◆ TASK BRIEF:
Only the lines from the line containing "#### ResponseEntity 타입" to the end of the entries, both included, belong in your answer, and each must match exactly.

◆ DATA TO EXAMINE:
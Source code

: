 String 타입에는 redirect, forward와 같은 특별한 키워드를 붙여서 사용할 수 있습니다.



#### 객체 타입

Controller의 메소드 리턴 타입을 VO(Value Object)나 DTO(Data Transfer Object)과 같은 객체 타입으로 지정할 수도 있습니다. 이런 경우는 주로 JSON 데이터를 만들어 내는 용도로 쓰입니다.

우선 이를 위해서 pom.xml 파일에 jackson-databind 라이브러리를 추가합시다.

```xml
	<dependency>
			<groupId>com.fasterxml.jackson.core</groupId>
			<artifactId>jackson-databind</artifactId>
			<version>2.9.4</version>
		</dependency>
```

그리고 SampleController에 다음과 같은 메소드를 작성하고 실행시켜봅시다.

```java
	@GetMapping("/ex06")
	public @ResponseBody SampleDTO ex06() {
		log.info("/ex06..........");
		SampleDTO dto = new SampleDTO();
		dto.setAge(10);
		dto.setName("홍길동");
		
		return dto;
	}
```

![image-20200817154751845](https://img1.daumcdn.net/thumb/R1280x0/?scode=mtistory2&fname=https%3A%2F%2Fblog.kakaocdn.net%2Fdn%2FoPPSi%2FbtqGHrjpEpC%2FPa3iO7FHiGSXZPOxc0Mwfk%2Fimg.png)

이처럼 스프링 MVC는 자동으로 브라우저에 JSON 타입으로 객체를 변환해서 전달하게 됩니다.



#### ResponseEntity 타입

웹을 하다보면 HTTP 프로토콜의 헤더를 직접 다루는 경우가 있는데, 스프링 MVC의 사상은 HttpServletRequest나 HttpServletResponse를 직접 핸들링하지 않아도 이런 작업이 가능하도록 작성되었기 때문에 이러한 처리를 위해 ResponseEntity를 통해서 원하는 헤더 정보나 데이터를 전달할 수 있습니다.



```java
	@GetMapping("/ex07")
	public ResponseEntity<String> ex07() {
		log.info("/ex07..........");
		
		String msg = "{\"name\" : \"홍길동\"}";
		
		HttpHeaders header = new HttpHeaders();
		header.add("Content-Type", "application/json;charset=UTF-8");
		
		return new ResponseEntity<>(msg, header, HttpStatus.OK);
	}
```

◆ RESPONSE AREA:
#### ResponseEntity 타입

웹을 하다보면 HTTP 프로토콜의 헤더를 직접 다루는 경우가 있는데, 스프링 MVC의 사상은 HttpServletRequest나 HttpServletResponse를 직접 핸들링하지 않아도 이런 작업이 가능하도록 작성되었기 때문에 이러한 처리를 위해 ResponseEntity를 통해서 원하는 헤더 정보나 데이터를 전달할 수 있습니다.



```java
	@GetMapping("/ex07")
	public ResponseEntity<String> ex07() {
		log.info("/ex07..........");
		
		String msg = "{\"name\" : \"홍길동\"}";
		
		HttpHeaders header = new HttpHeaders();
		header.add("Content-Type", "application/json;charset=UTF-8");
		
		return new ResponseEntity<>(msg, header, HttpStatus.OK);
	}
```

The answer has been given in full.